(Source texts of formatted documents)
------------------------------------------------------------
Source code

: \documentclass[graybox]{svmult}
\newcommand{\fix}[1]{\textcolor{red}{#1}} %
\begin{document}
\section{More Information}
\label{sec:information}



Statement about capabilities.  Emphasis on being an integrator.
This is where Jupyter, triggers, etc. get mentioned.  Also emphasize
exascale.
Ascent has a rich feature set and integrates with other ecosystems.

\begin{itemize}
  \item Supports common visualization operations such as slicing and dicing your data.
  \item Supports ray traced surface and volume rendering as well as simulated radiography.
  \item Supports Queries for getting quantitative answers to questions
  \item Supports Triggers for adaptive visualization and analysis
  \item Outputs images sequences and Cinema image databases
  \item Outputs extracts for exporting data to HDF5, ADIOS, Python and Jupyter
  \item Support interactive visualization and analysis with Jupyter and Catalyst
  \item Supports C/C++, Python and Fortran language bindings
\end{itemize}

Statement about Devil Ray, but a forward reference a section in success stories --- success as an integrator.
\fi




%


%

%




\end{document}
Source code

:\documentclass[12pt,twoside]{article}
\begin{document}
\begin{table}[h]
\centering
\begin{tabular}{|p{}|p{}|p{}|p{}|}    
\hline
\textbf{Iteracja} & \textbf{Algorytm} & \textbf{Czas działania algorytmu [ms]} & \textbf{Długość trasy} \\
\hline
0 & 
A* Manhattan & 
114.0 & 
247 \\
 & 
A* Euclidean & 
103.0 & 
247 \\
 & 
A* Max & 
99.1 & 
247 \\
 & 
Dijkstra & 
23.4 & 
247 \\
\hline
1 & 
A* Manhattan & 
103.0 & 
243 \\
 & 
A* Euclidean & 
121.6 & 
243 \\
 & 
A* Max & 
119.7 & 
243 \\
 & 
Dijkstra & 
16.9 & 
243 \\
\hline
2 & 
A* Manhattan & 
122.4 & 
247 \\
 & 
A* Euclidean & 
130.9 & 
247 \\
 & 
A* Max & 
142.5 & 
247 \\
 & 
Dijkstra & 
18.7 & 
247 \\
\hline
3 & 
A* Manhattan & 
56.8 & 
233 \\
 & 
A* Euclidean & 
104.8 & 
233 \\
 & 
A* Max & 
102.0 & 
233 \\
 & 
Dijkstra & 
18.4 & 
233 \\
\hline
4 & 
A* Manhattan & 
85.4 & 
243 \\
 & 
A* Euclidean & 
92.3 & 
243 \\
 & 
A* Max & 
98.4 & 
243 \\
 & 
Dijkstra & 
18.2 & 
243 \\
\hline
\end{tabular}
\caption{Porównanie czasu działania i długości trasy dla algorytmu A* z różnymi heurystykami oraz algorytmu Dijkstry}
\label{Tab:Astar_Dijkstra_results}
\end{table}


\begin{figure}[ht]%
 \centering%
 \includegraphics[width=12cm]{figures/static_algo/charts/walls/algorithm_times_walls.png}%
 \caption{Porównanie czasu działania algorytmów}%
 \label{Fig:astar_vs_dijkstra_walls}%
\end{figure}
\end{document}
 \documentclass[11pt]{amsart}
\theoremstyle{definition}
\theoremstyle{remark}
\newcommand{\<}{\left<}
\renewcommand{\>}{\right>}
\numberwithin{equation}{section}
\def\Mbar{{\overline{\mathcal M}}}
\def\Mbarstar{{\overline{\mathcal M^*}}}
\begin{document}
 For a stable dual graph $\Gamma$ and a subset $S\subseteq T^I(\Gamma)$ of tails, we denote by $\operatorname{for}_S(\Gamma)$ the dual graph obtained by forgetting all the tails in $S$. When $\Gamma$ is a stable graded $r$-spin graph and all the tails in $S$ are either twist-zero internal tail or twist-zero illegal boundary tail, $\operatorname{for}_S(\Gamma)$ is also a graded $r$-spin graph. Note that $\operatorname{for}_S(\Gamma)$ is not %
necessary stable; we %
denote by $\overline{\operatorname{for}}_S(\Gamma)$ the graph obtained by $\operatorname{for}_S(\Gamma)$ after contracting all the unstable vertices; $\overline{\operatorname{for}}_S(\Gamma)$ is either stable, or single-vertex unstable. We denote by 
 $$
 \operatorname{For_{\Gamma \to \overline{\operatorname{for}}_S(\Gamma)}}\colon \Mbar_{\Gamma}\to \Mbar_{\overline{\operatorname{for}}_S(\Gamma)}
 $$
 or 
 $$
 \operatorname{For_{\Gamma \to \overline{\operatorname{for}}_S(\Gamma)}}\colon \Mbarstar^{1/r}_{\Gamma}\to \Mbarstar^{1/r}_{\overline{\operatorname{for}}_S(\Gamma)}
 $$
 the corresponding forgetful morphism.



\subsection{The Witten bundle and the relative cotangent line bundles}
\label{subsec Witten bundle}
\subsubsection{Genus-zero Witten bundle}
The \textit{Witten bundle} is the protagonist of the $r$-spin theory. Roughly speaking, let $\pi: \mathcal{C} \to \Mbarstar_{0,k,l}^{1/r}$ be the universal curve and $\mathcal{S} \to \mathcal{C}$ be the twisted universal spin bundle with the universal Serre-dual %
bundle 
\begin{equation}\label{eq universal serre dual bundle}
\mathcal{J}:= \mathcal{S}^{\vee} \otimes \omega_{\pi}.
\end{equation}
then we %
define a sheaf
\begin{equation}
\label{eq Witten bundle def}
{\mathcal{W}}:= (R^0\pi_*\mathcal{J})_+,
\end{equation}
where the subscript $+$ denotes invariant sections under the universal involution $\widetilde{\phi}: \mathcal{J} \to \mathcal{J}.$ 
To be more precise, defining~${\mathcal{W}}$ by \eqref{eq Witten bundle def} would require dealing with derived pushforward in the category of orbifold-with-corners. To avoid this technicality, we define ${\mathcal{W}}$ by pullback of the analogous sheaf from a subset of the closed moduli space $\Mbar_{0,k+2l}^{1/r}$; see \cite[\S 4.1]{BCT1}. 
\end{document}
------------------------------------------------------------
→ **Required work**:
Copy every line from the records above that contains the word "equation".

→ **Solution below**:
\numberwithin{equation}{section}
\begin{equation}\label{eq universal serre dual bundle}
\end{equation}
\begin{equation}
\end{equation}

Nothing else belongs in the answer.